Emir of Jabal Shammar
- Reign: 1868–1869
- Predecessor: Talal bin Abdullah Al Rashid
- Successor: Bandar bin Talal Al Rashid
- Died: 1869 Ha'il
- Issue: Abdulaziz bin Mutaib Al Rashid

Names
- Mutaib bin Abdullah bin Ali
- House: Rashidi dynasty
- Father: Abdullah bin Ali Al Rashid

= Mutaib bin Abdullah Al Rashid =

Emir of Jabal Shammar from 1868 to 1869

Mutaib bin Abdullah Al Rashid (متعب بن عبد الله الرشيد; died January 1869) was the third ruler of the Emirate of Jabal Shammar whose reign was very brief between 1868 and 1869.

==Biography==
Mutaib was one of the sons of Abdullah bin Ali Al Rashid who established the Emirate of Jabal Shammar in 1836 and ruled it until 1848. He had two brothers, Talal and Muhammad.
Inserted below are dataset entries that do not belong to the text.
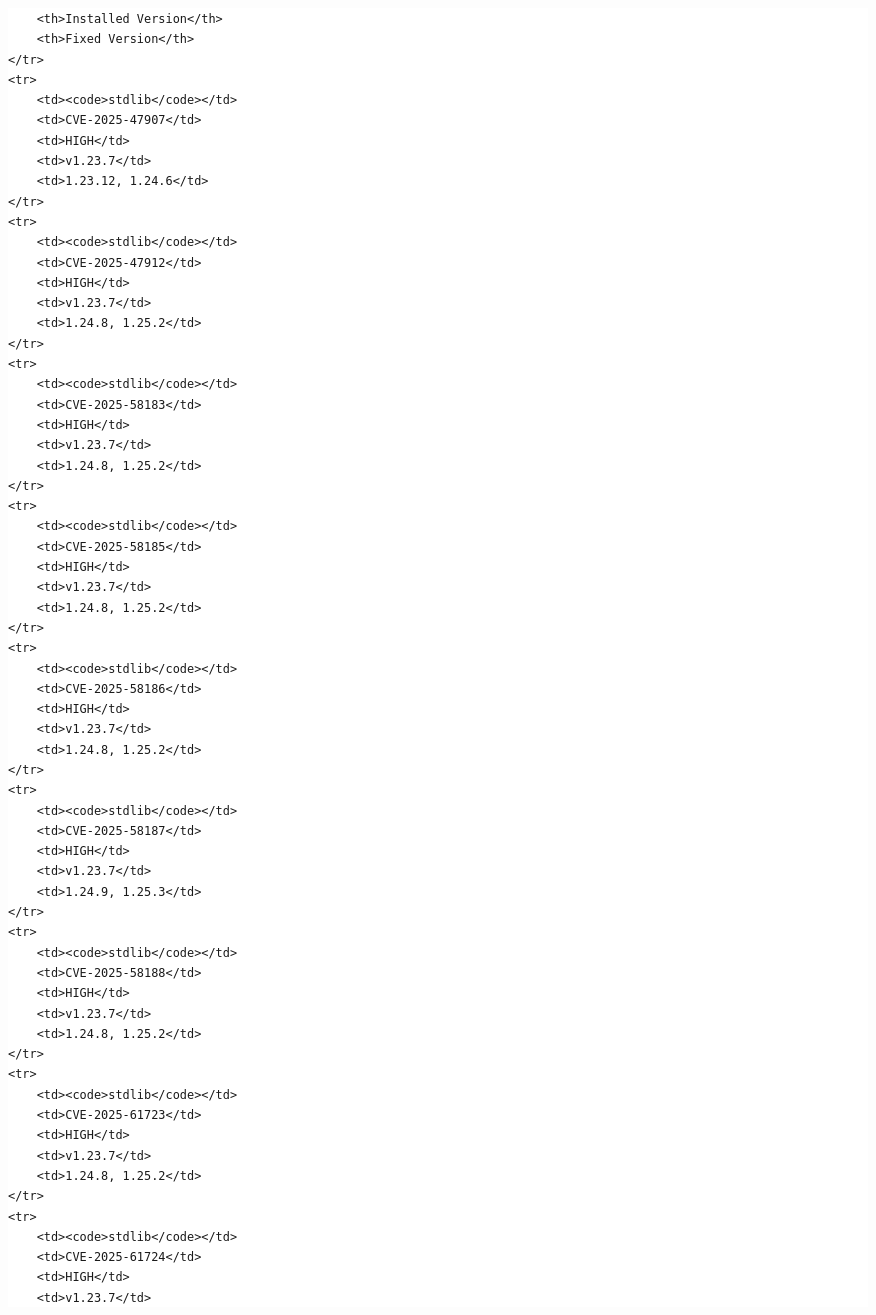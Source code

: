         <th>Installed Version</th>
        <th>Fixed Version</th>
    </tr>
    <tr>
        <td><code>stdlib</code></td>
        <td>CVE-2025-47907</td>
        <td>HIGH</td>
        <td>v1.23.7</td>
        <td>1.23.12, 1.24.6</td>
    </tr>
    <tr>
        <td><code>stdlib</code></td>
        <td>CVE-2025-47912</td>
        <td>HIGH</td>
        <td>v1.23.7</td>
        <td>1.24.8, 1.25.2</td>
    </tr>
    <tr>
        <td><code>stdlib</code></td>
        <td>CVE-2025-58183</td>
        <td>HIGH</td>
        <td>v1.23.7</td>
        <td>1.24.8, 1.25.2</td>
    </tr>
    <tr>
        <td><code>stdlib</code></td>
        <td>CVE-2025-58185</td>
        <td>HIGH</td>
        <td>v1.23.7</td>
        <td>1.24.8, 1.25.2</td>
    </tr>
    <tr>
        <td><code>stdlib</code></td>
        <td>CVE-2025-58186</td>
        <td>HIGH</td>
        <td>v1.23.7</td>
        <td>1.24.8, 1.25.2</td>
    </tr>
    <tr>
        <td><code>stdlib</code></td>
        <td>CVE-2025-58187</td>
        <td>HIGH</td>
        <td>v1.23.7</td>
        <td>1.24.9, 1.25.3</td>
    </tr>
    <tr>
        <td><code>stdlib</code></td>
        <td>CVE-2025-58188</td>
        <td>HIGH</td>
        <td>v1.23.7</td>
        <td>1.24.8, 1.25.2</td>
    </tr>
    <tr>
        <td><code>stdlib</code></td>
        <td>CVE-2025-61723</td>
        <td>HIGH</td>
        <td>v1.23.7</td>
        <td>1.24.8, 1.25.2</td>
    </tr>
    <tr>
        <td><code>stdlib</code></td>
        <td>CVE-2025-61724</td>
        <td>HIGH</td>
        <td>v1.23.7</td>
Mutaib succeeded his older brother, Talal, in 1868. In January 1869 he was shot and killed in the Barzan Palace by his nephews, Bandar bin Talal and Badr bin Talal. One of the reasons for Mutaib's murder, cited by R. Bayly Winder, was the maltreatment of Bandar and his siblings by their uncle and emir Mutaib. Following the killing of Mutaib, Bandar became the emir of Jabal Shammar and the family members left Ha'il for Riyadh where they were given refuge by the Al Saud.

One of Mutaib's sons, Abdulaziz, was adopted by his uncle, Muhammad, and ruled the Emirate between 1897 and 1906.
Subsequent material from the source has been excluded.